»»

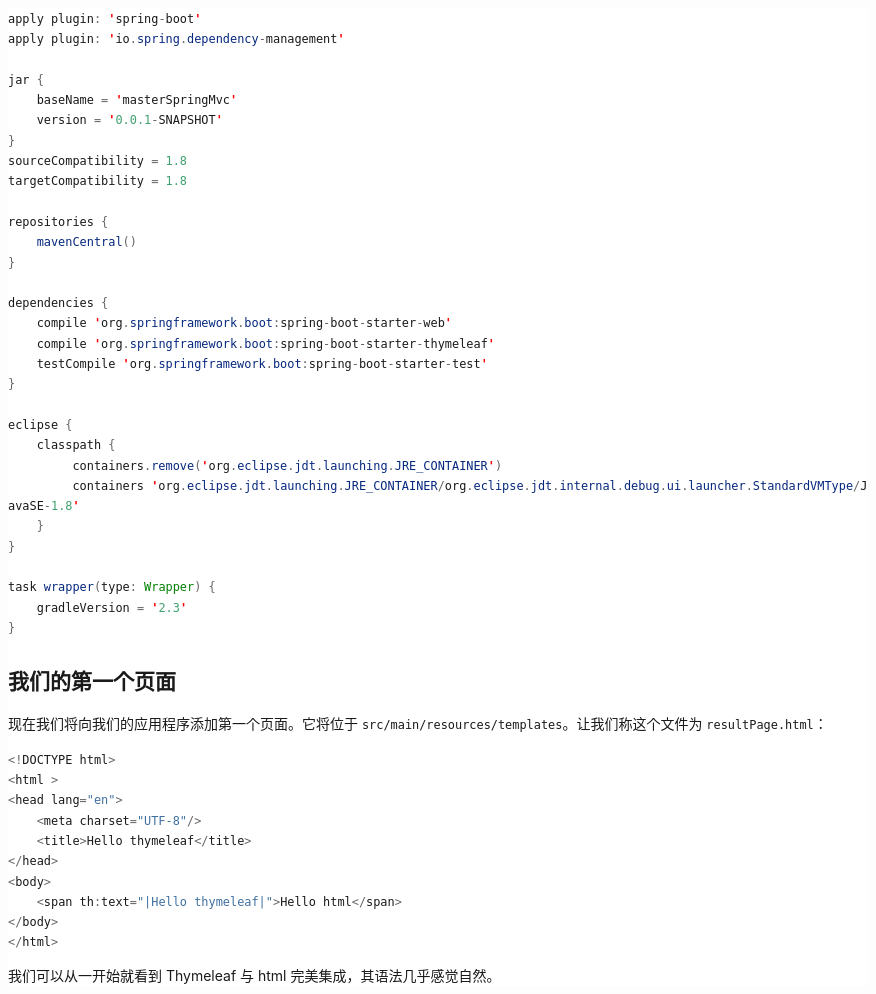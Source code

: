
 ```java
apply plugin: 'spring-boot' 
apply plugin: 'io.spring.dependency-management' 

jar {
    baseName = 'masterSpringMvc'
    version = '0.0.1-SNAPSHOT'
}
sourceCompatibility = 1.8
targetCompatibility = 1.8

repositories {
    mavenCentral()
}

dependencies {
    compile 'org.springframework.boot:spring-boot-starter-web'
    compile 'org.springframework.boot:spring-boot-starter-thymeleaf'
    testCompile 'org.springframework.boot:spring-boot-starter-test'
}

eclipse {
    classpath {
         containers.remove('org.eclipse.jdt.launching.JRE_CONTAINER')
         containers 'org.eclipse.jdt.launching.JRE_CONTAINER/org.eclipse.jdt.internal.debug.ui.launcher.StandardVMType/JavaSE-1.8'
    }
}

task wrapper(type: Wrapper) {
    gradleVersion = '2.3'
}
```

## 我们的第一个页面

现在我们将向我们的应用程序添加第一个页面。它将位于 `src/main/resources/templates`。让我们称这个文件为 `resultPage.html`：

```java
<!DOCTYPE html>
<html >
<head lang="en">
    <meta charset="UTF-8"/>
    <title>Hello thymeleaf</title>
</head>
<body>
    <span th:text="|Hello thymeleaf|">Hello html</span>
</body>
</html>
```

我们可以从一开始就看到 Thymeleaf 与 html 完美集成，其语法几乎感觉自然。
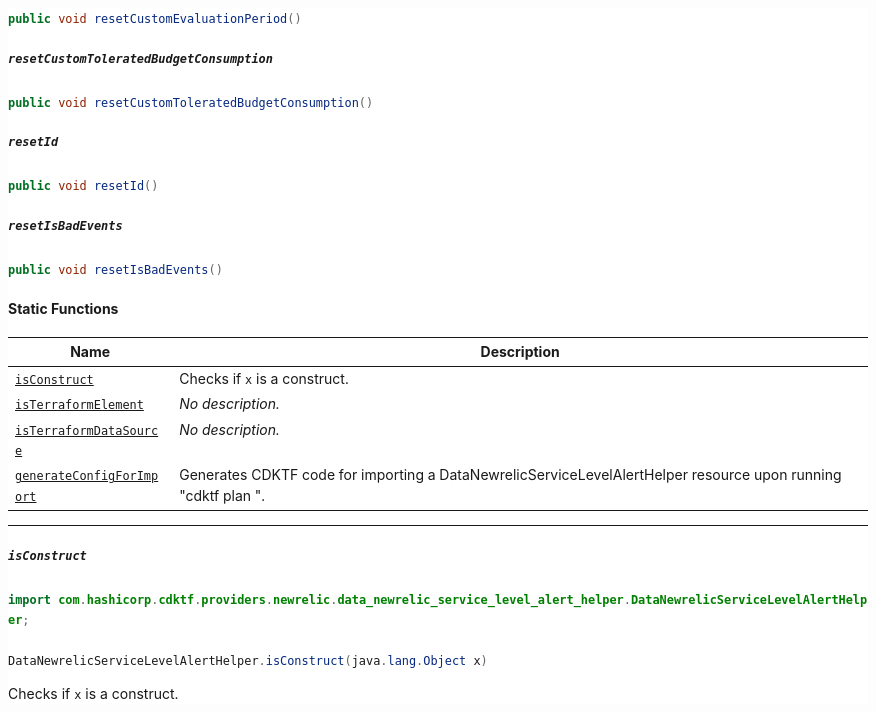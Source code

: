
 ```java
public void resetCustomEvaluationPeriod()
```

##### `resetCustomToleratedBudgetConsumption` <a name="resetCustomToleratedBudgetConsumption" id="@cdktf/provider-newrelic.dataNewrelicServiceLevelAlertHelper.DataNewrelicServiceLevelAlertHelper.resetCustomToleratedBudgetConsumption"></a>

```java
public void resetCustomToleratedBudgetConsumption()
```

##### `resetId` <a name="resetId" id="@cdktf/provider-newrelic.dataNewrelicServiceLevelAlertHelper.DataNewrelicServiceLevelAlertHelper.resetId"></a>

```java
public void resetId()
```

##### `resetIsBadEvents` <a name="resetIsBadEvents" id="@cdktf/provider-newrelic.dataNewrelicServiceLevelAlertHelper.DataNewrelicServiceLevelAlertHelper.resetIsBadEvents"></a>

```java
public void resetIsBadEvents()
```

#### Static Functions <a name="Static Functions" id="Static Functions"></a>

| **Name** | **Description** |
| --- | --- |
| <code><a href="#@cdktf/provider-newrelic.dataNewrelicServiceLevelAlertHelper.DataNewrelicServiceLevelAlertHelper.isConstruct">isConstruct</a></code> | Checks if `x` is a construct. |
| <code><a href="#@cdktf/provider-newrelic.dataNewrelicServiceLevelAlertHelper.DataNewrelicServiceLevelAlertHelper.isTerraformElement">isTerraformElement</a></code> | *No description.* |
| <code><a href="#@cdktf/provider-newrelic.dataNewrelicServiceLevelAlertHelper.DataNewrelicServiceLevelAlertHelper.isTerraformDataSource">isTerraformDataSource</a></code> | *No description.* |
| <code><a href="#@cdktf/provider-newrelic.dataNewrelicServiceLevelAlertHelper.DataNewrelicServiceLevelAlertHelper.generateConfigForImport">generateConfigForImport</a></code> | Generates CDKTF code for importing a DataNewrelicServiceLevelAlertHelper resource upon running "cdktf plan <stack-name>". |

---

##### `isConstruct` <a name="isConstruct" id="@cdktf/provider-newrelic.dataNewrelicServiceLevelAlertHelper.DataNewrelicServiceLevelAlertHelper.isConstruct"></a>

```java
import com.hashicorp.cdktf.providers.newrelic.data_newrelic_service_level_alert_helper.DataNewrelicServiceLevelAlertHelper;

DataNewrelicServiceLevelAlertHelper.isConstruct(java.lang.Object x)
```

Checks if `x` is a construct.
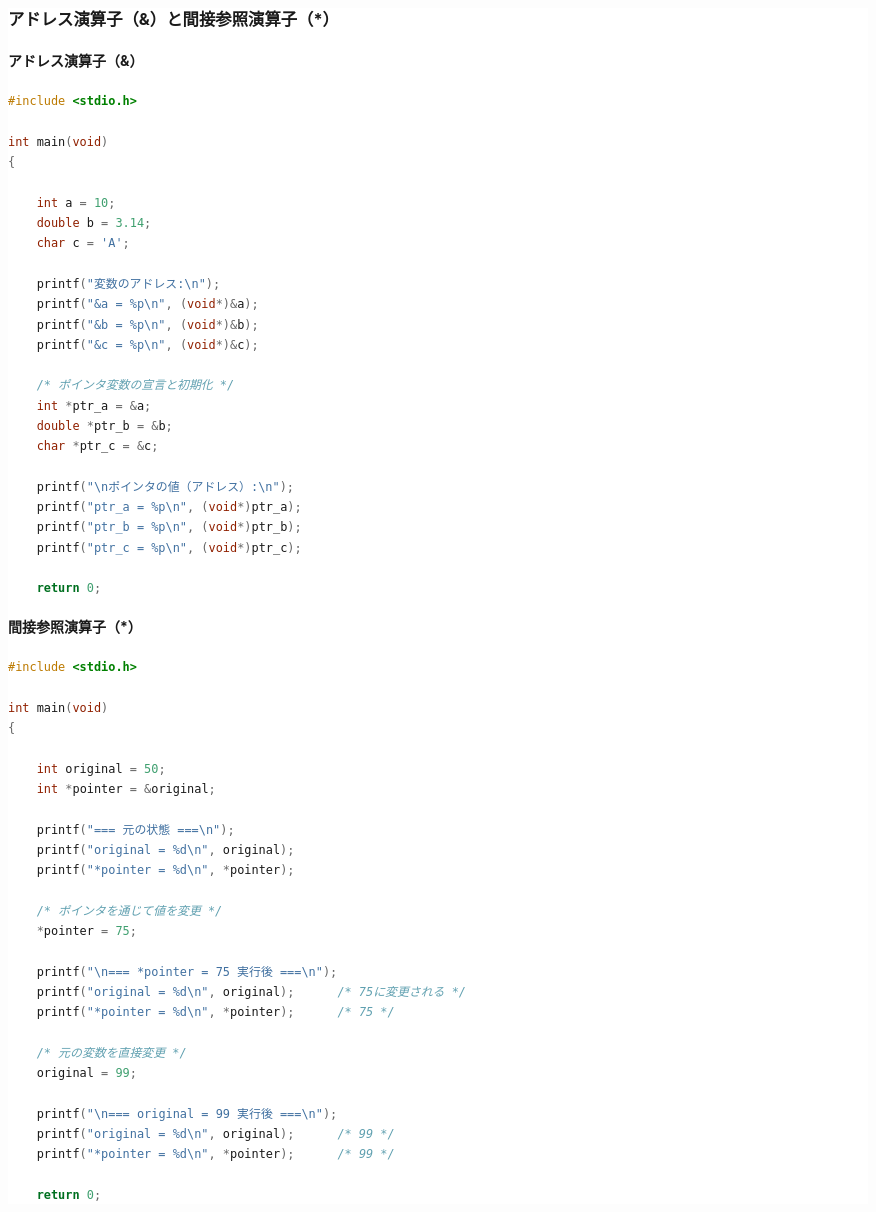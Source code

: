 ### アドレス演算子（&）と間接参照演算子（*） 

#### アドレス演算子（&）

```c
#include <stdio.h>

int main(void)
{

    int a = 10;
    double b = 3.14;
    char c = 'A';
    
    printf("変数のアドレス:\n");
    printf("&a = %p\n", (void*)&a);
    printf("&b = %p\n", (void*)&b);
    printf("&c = %p\n", (void*)&c);
    
    /* ポインタ変数の宣言と初期化 */
    int *ptr_a = &a;
    double *ptr_b = &b;
    char *ptr_c = &c;
    
    printf("\nポインタの値（アドレス）:\n");
    printf("ptr_a = %p\n", (void*)ptr_a);
    printf("ptr_b = %p\n", (void*)ptr_b);
    printf("ptr_c = %p\n", (void*)ptr_c);
    
    return 0;

```

#### 間接参照演算子（*）

```c
#include <stdio.h>

int main(void)
{

    int original = 50;
    int *pointer = &original;
    
    printf("=== 元の状態 ===\n");
    printf("original = %d\n", original);
    printf("*pointer = %d\n", *pointer);
    
    /* ポインタを通じて値を変更 */
    *pointer = 75;
    
    printf("\n=== *pointer = 75 実行後 ===\n");
    printf("original = %d\n", original);      /* 75に変更される */
    printf("*pointer = %d\n", *pointer);      /* 75 */
    
    /* 元の変数を直接変更 */
    original = 99;
    
    printf("\n=== original = 99 実行後 ===\n");
    printf("original = %d\n", original);      /* 99 */
    printf("*pointer = %d\n", *pointer);      /* 99 */
    
    return 0;

```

««

Write out the entries above word for word. Do not include the pictures.

Source code

:
 ```java
apply plugin: 'spring-boot' 
apply plugin: 'io.spring.dependency-management' 

jar {
    baseName = 'masterSpringMvc'
    version = '0.0.1-SNAPSHOT'
}
sourceCompatibility = 1.8
targetCompatibility = 1.8

repositories {
    mavenCentral()
}

dependencies {
    compile 'org.springframework.boot:spring-boot-starter-web'
    compile 'org.springframework.boot:spring-boot-starter-thymeleaf'
    testCompile 'org.springframework.boot:spring-boot-starter-test'
}

eclipse {
    classpath {
         containers.remove('org.eclipse.jdt.launching.JRE_CONTAINER')
         containers 'org.eclipse.jdt.launching.JRE_CONTAINER/org.eclipse.jdt.internal.debug.ui.launcher.StandardVMType/JavaSE-1.8'
    }
}

task wrapper(type: Wrapper) {
    gradleVersion = '2.3'
}
```

## 我们的第一个页面

现在我们将向我们的应用程序添加第一个页面。它将位于 `src/main/resources/templates`。让我们称这个文件为 `resultPage.html`：

```java
<!DOCTYPE html>
<html >
<head lang="en">
    <meta charset="UTF-8"/>
    <title>Hello thymeleaf</title>
</head>
<body>
    <span th:text="|Hello thymeleaf|">Hello html</span>
</body>
</html>
```

我们可以从一开始就看到 Thymeleaf 与 html 完美集成，其语法几乎感觉自然。
Source code

:
 ```java
public void resetCustomEvaluationPeriod()
```

##### `resetCustomToleratedBudgetConsumption` <a name="resetCustomToleratedBudgetConsumption" id="@cdktf/provider-newrelic.dataNewrelicServiceLevelAlertHelper.DataNewrelicServiceLevelAlertHelper.resetCustomToleratedBudgetConsumption"></a>

```java
public void resetCustomToleratedBudgetConsumption()
```

##### `resetId` <a name="resetId" id="@cdktf/provider-newrelic.dataNewrelicServiceLevelAlertHelper.DataNewrelicServiceLevelAlertHelper.resetId"></a>

```java
public void resetId()
```

##### `resetIsBadEvents` <a name="resetIsBadEvents" id="@cdktf/provider-newrelic.dataNewrelicServiceLevelAlertHelper.DataNewrelicServiceLevelAlertHelper.resetIsBadEvents"></a>

```java
public void resetIsBadEvents()
```

#### Static Functions <a name="Static Functions" id="Static Functions"></a>

| **Name** | **Description** |
| --- | --- |
| <code><a href="#@cdktf/provider-newrelic.dataNewrelicServiceLevelAlertHelper.DataNewrelicServiceLevelAlertHelper.isConstruct">isConstruct</a></code> | Checks if `x` is a construct. |
| <code><a href="#@cdktf/provider-newrelic.dataNewrelicServiceLevelAlertHelper.DataNewrelicServiceLevelAlertHelper.isTerraformElement">isTerraformElement</a></code> | *No description.* |
| <code><a href="#@cdktf/provider-newrelic.dataNewrelicServiceLevelAlertHelper.DataNewrelicServiceLevelAlertHelper.isTerraformDataSource">isTerraformDataSource</a></code> | *No description.* |
| <code><a href="#@cdktf/provider-newrelic.dataNewrelicServiceLevelAlertHelper.DataNewrelicServiceLevelAlertHelper.generateConfigForImport">generateConfigForImport</a></code> | Generates CDKTF code for importing a DataNewrelicServiceLevelAlertHelper resource upon running "cdktf plan <stack-name>". |

---

##### `isConstruct` <a name="isConstruct" id="@cdktf/provider-newrelic.dataNewrelicServiceLevelAlertHelper.DataNewrelicServiceLevelAlertHelper.isConstruct"></a>

```java
import com.hashicorp.cdktf.providers.newrelic.data_newrelic_service_level_alert_helper.DataNewrelicServiceLevelAlertHelper;

DataNewrelicServiceLevelAlertHelper.isConstruct(java.lang.Object x)
```

Checks if `x` is a construct.
Source code

: ### アドレス演算子（&）と間接参照演算子（*） 

#### アドレス演算子（&）

```c
#include <stdio.h>

int main(void)
{

    int a = 10;
    double b = 3.14;
    char c = 'A';
    
    printf("変数のアドレス:\n");
    printf("&a = %p\n", (void*)&a);
    printf("&b = %p\n", (void*)&b);
    printf("&c = %p\n", (void*)&c);
    
    /* ポインタ変数の宣言と初期化 */
    int *ptr_a = &a;
    double *ptr_b = &b;
    char *ptr_c = &c;
    
    printf("\nポインタの値（アドレス）:\n");
    printf("ptr_a = %p\n", (void*)ptr_a);
    printf("ptr_b = %p\n", (void*)ptr_b);
    printf("ptr_c = %p\n", (void*)ptr_c);
    
    return 0;

```

#### 間接参照演算子（*）

```c
#include <stdio.h>

int main(void)
{

    int original = 50;
    int *pointer = &original;
    
    printf("=== 元の状態 ===\n");
    printf("original = %d\n", original);
    printf("*pointer = %d\n", *pointer);
    
    /* ポインタを通じて値を変更 */
    *pointer = 75;
    
    printf("\n=== *pointer = 75 実行後 ===\n");
    printf("original = %d\n", original);      /* 75に変更される */
    printf("*pointer = %d\n", *pointer);      /* 75 */
    
    /* 元の変数を直接変更 */
    original = 99;
    
    printf("\n=== original = 99 実行後 ===\n");
    printf("original = %d\n", original);      /* 99 */
    printf("*pointer = %d\n", *pointer);      /* 99 */
    
    return 0;

```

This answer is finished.